## What you are asked to do
There is one span to output from the data below: the lines starting at the line with "(column PMID) | ✅ |" and ending at the line with "articles | |". Output it exactly, ends included, nothing more.

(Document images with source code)
>>>>>

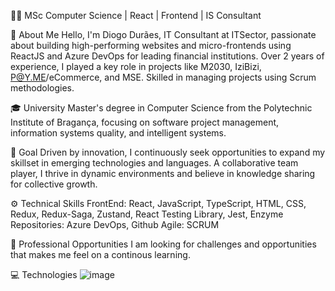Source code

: 👨‍💻 MSc Computer Science | React | Frontend | IS Consultant

🚀 About Me
Hello, I'm Diogo Durães, IT Consultant at ITSector, passionate about building high-performing websites and micro-frontends using ReactJS and Azure DevOps for leading financial institutions. Over 2 years of experience, I played a key role in projects like M2030, IziBizi, P@Y.ME/eCommerce, and MSE. Skilled in managing projects using Scrum methodologies.

🎓 University
Master's degree in Computer Science from the Polytechnic Institute of Bragança, focusing on software project management, information systems quality, and intelligent systems.

🎯 Goal
Driven by innovation, I continuously seek opportunities to expand my skillset in emerging technologies and languages. A collaborative team player, I thrive in dynamic environments and believe in knowledge sharing for collective growth.

⚙️ Technical Skills
FrontEnd: React, JavaScript, TypeScript, HTML, CSS, Redux, Redux-Saga, Zustand, React Testing Library, Jest, Enzyme
Repositories: Azure DevOps, Github
Agile: SCRUM

💼 Professional Opportunities
I am looking for challenges and opportunities that makes me feel on a continous learning.

💻 Technologies
![image](https://github.com/DiogoAndreMachadoDuraes/DiogoDuraes/assets/61517303/ddf43ceb-4c3c-4b85-ba9a-9968f8e686f5)

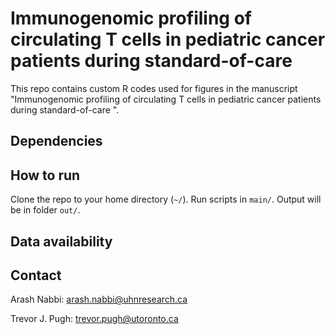 # Immunogenomic profiling of circulating T cells in pediatric cancer patients during standard-of-care

This repo contains custom R codes used for figures in the manuscript "Immunogenomic profiling of circulating T cells in pediatric cancer patients during standard-of-care
".

## Dependencies


## How to run
Clone the repo to your home directory (`~/`). Run scripts in `main/`. Output will be in folder `out/`.

## Data availability



## Contact

Arash Nabbi: arash.nabbi@uhnresearch.ca


Trevor J. Pugh: trevor.pugh@utoronto.ca
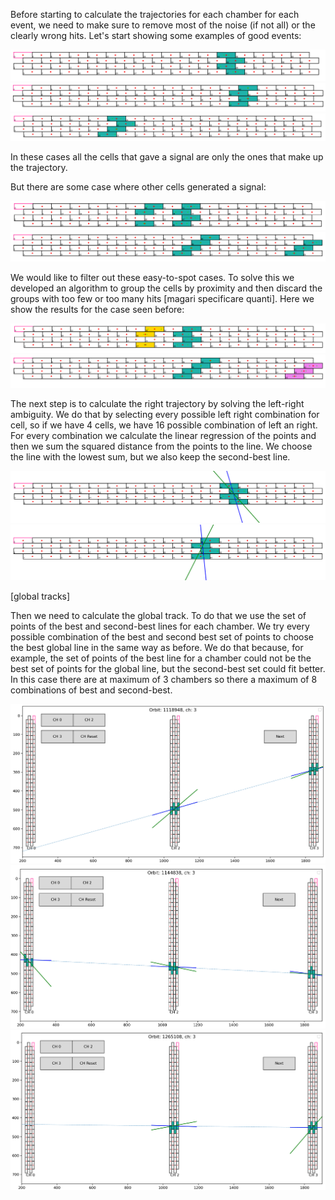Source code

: Before starting to calculate the trajectories for each chamber for each event, we need to make sure to remove most of the noise (if not all) or the clearly wrong hits.
Let's start showing some examples of good events:
<p align = 'center'>
    <img src='./imgs/good_cell1.PNG' />
    <img src='./imgs/good_cell2.PNG' />
    <img src='./imgs/good_cell3.PNG' />
</p>
In these cases all the cells that gave a signal are only the ones that make up the trajectory.

But there are some case where other cells generated a signal:
<p align = 'center'>
    <img src='./imgs/wrong_cells_1.PNG' />
    <img src='./imgs/wrong_cells_2.PNG' />
</p>

We would like to filter out these easy-to-spot cases. To solve this we developed an algorithm to group the cells by proximity and then discard the groups with too few or too many hits [magari specificare quanti]. Here we show the results for the case seen before:
<p align = 'center'>
    <img src='./imgs/wrong_cells_group_1.PNG' />
    <img src='./imgs/wrong_cells_group_2.PNG' />
</p>

The next step is to calculate the right trajectory by solving the left-right ambiguity. We do that by selecting every possible left right combination for cell, so if we have 4 cells, we have 16 possible combination of left an right. For every combination we calculate the linear regression of the points and then we sum the squared distance from the points to the line. We choose the line with the lowest sum, but we also keep the second-best line.

<p align = 'center'>
    <img src='./imgs/good_lines1.PNG' />
    <img src='./imgs/good_lines2.PNG' />
</p>

[global tracks]

Then we need to calculate the global track. To do that we use the set of points of the best and second-best lines for each chamber. We try every possible combination of the best and second best set of points to choose the best global line in the same way as before. We do that because, for example, the set of points of the best line for a chamber could not be the best set of points for the global line, but the second-best set could fit better. In this case there are at maximum of 3 chambers so there a maximum of 8 combinations of best and second-best.

<p align = 'center'>
    <img src='./imgs/global_1.PNG' />
    <img src='./imgs/global_2.PNG' />
    <img src='./imgs/global_3.PNG' />
</p>
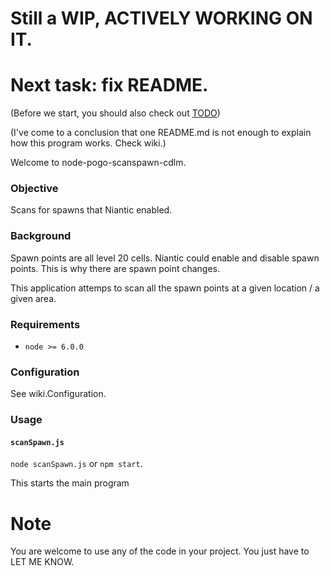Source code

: # Still a WIP, ACTIVELY WORKING ON IT.
# Next task: fix README.

(Before we start, you should also check out [TODO](./TODO.md))

(I've come to a conclusion that one README.md is not enough to explain how this program works. Check wiki.)

Welcome to node-pogo-scanspawn-cdlm.

### Objective

Scans for spawns that Niantic enabled.

### Background

Spawn points are all level 20 cells. Niantic could enable and disable spawn points. This is why there are spawn point changes.

This application attemps to scan all the spawn points at a given location / a given area.

### Requirements

- `node >= 6.0.0`

### Configuration

See wiki.Configuration.

### Usage

#### `scanSpawn.js`

`node scanSpawn.js` or `npm start`.

This starts the main program




# Note

You are welcome to use any of the code in your project. You just have to LET ME KNOW. 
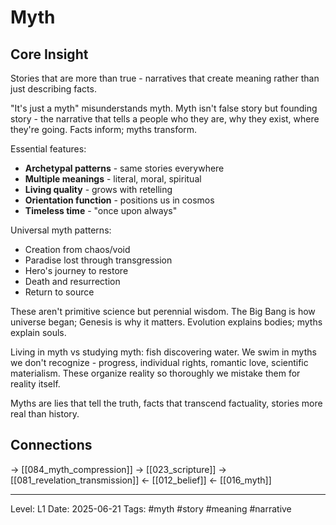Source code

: # Myth

## Core Insight
Stories that are more than true - narratives that create meaning rather than just describing facts.

"It's just a myth" misunderstands myth. Myth isn't false story but founding story - the narrative that tells a people who they are, why they exist, where they're going. Facts inform; myths transform.

Essential features:
- **Archetypal patterns** - same stories everywhere
- **Multiple meanings** - literal, moral, spiritual
- **Living quality** - grows with retelling
- **Orientation function** - positions us in cosmos
- **Timeless time** - "once upon always"

Universal myth patterns:
- Creation from chaos/void
- Paradise lost through transgression  
- Hero's journey to restore
- Death and resurrection
- Return to source

These aren't primitive science but perennial wisdom. The Big Bang is how universe began; Genesis is why it matters. Evolution explains bodies; myths explain souls.

Living in myth vs studying myth: fish discovering water. We swim in myths we don't recognize - progress, individual rights, romantic love, scientific materialism. These organize reality so thoroughly we mistake them for reality itself.

Myths are lies that tell the truth, facts that transcend factuality, stories more real than history.

## Connections
→ [[084_myth_compression]]
→ [[023_scripture]]
→ [[081_revelation_transmission]]
← [[012_belief]]
← [[016_myth]]

---
Level: L1
Date: 2025-06-21
Tags: #myth #story #meaning #narrative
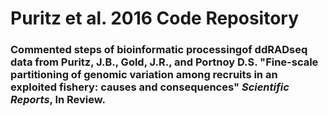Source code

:# Puritz et al. 2016 Code Repository

### Commented steps of bioinformatic processingof ddRADseq data from Puritz, J.B., Gold, J.R., and Portnoy D.S. "Fine-scale partitioning of genomic variation among recruits in an exploited fishery: causes and consequences" *Scientific Reports*, In Review.
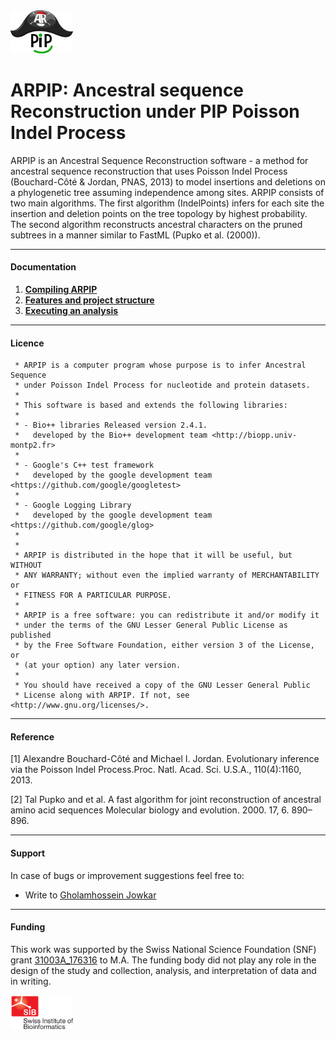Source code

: <img src="ARPIP_logo_fine_3.png" width="100" >
 

# ARPIP: Ancestral sequence Reconstruction under PIP Poisson Indel Process

ARPIP is an Ancestral Sequence Reconstruction software - a method for ancestral sequence reconstruction that uses 
Poisson Indel Process (Bouchard-Côté & Jordan, PNAS, 2013) to model insertions and deletions on a phylogenetic tree 
assuming independence among sites. ARPIP consists of two main algorithms. The first algorithm (IndelPoints) infers for
each site the insertion and deletion points on the tree topology by highest probability. The second algorithm reconstructs 
ancestral characters on the pruned subtrees in a manner similar to FastML (Pupko et al. (2000)). 

---

#### Documentation

1. **[Compiling ARPIP](arpip_ancestral_sequence_reconstruction_under_poisson_indel_proccess_compile.md)**
2. **[Features and project structure](arpip_ancestral_sequence_reconstruction_under_poisson_indel_proccess_features.md)**
3. **[Executing an analysis](arpip_ancestral_sequence_reconstruction_under_poisson_indel_proccess_inference_examples.md)**


---

#### Licence

     * ARPIP is a computer program whose purpose is to infer Ancestral Sequence 
     * under Poisson Indel Process for nucleotide and protein datasets.
     *
     * This software is based and extends the following libraries:
     *
     * - Bio++ libraries Released version 2.4.1.
     *   developed by the Bio++ development team <http://biopp.univ-montp2.fr>
     *
     * - Google's C++ test framework
     *   developed by the google development team <https://github.com/google/googletest>
     *
     * - Google Logging Library
     *   developed by the google development team <https://github.com/google/glog>
     *
     *
     * ARPIP is distributed in the hope that it will be useful, but WITHOUT
     * ANY WARRANTY; without even the implied warranty of MERCHANTABILITY or
     * FITNESS FOR A PARTICULAR PURPOSE.
     *
     * ARPIP is a free software: you can redistribute it and/or modify it
     * under the terms of the GNU Lesser General Public License as published
     * by the Free Software Foundation, either version 3 of the License, or
     * (at your option) any later version.
     *
     * You should have received a copy of the GNU Lesser General Public
     * License along with ARPIP. If not, see <http://www.gnu.org/licenses/>.

---

#### Reference

[1] Alexandre Bouchard-Côté and Michael I. Jordan. Evolutionary inference via the Poisson Indel Process.Proc. Natl. Acad. Sci. U.S.A., 110(4):1160, 2013.

[2] Tal Pupko and et al.  A fast algorithm for joint reconstruction of ancestral amino acid sequences Molecular biology and evolution. 2000. 17, 6. 890–896.

---

#### Support
In case of bugs or improvement suggestions feel free to:
    
- Write to [Gholamhossein Jowkar](mailto:jowk@zhaw.ch)
    
---   

#### Funding
This work was supported by the Swiss National Science Foundation (SNF) grant [31003A_176316](https://p3.snf.ch/Project-176316) to M.A. The funding body did not play any role in the design of 
the study and collection, analysis, and interpretation of data and in writing.

<img src="sib_logo_trans_background.png" width="100" >
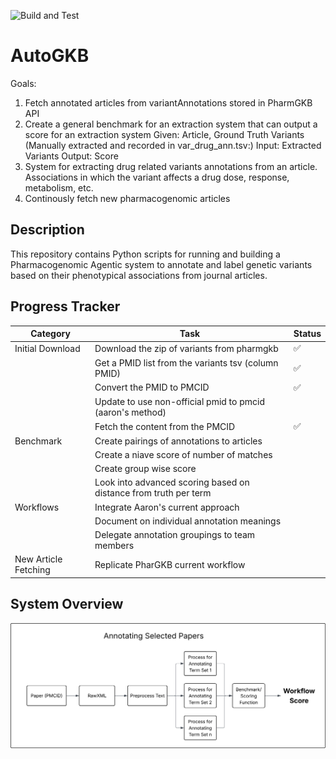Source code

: <!-- SPDX-FileCopyrightText: 2025 Stanford University and the project authors (see CONTRIBUTORS.md) -->
<!-- SPDX-License-Identifier: Apache-2.0 -->

![Build and Test](https://github.com/DaneshjouLab/AutoGKB/actions/workflows/build-and-test.yml/badge.svg)


# AutoGKB

Goals:
1. Fetch annotated articles from variantAnnotations stored in PharmGKB API
2. Create a general benchmark for an extraction system that can output a score for an extraction system
Given: Article, Ground Truth Variants (Manually extracted and recorded in var_drug_ann.tsv:)
Input: Extracted Variants
Output: Score 
3. System for extracting drug related variants annotations from an article. Associations in which the variant affects a drug dose, response, metabolism, etc.
4. Continously fetch new pharmacogenomic articles

## Description

This repository contains Python scripts for running and building a Pharmacogenomic Agentic system to annotate and label genetic variants based on their phenotypical associations from journal articles. 


## Progress Tracker
| Category | Task | Status |
| --- | --- | --- |
| Initial Download | Download the zip of variants from pharmgkb | ✅  |
|                  | Get a PMID list from the variants tsv (column PMID) | ✅ |
|                  | Convert the PMID to PMCID | ✅ |
|                  | Update to use non-official pmid to pmcid (aaron's method) | |
|                  | Fetch the content from the PMCID | ✅ |
| Benchmark        | Create pairings of annotations to articles | |
|                  | Create a niave score of number of matches | |
|                  | Create group wise score | |
|                  | Look into advanced scoring based on distance from truth per term | |
| Workflows        | Integrate Aaron's current approach | |
|                  | Document on individual annotation meanings | |
|                  | Delegate annotation groupings to team members | |
| New Article Fetching | Replicate PharGKB current workflow | |

## System Overview
![Annotations Diagram](assets/annotations_diagram.svg)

<<<<<

## Solution for this task
|                  | Get a PMID list from the variants tsv (column PMID) | ✅ |
|                  | Convert the PMID to PMCID | ✅ |
|                  | Update to use non-official pmid to pmcid (aaron's method) | |
|                  | Fetch the content from the PMCID | ✅ |
| Benchmark        | Create pairings of annotations to articles | |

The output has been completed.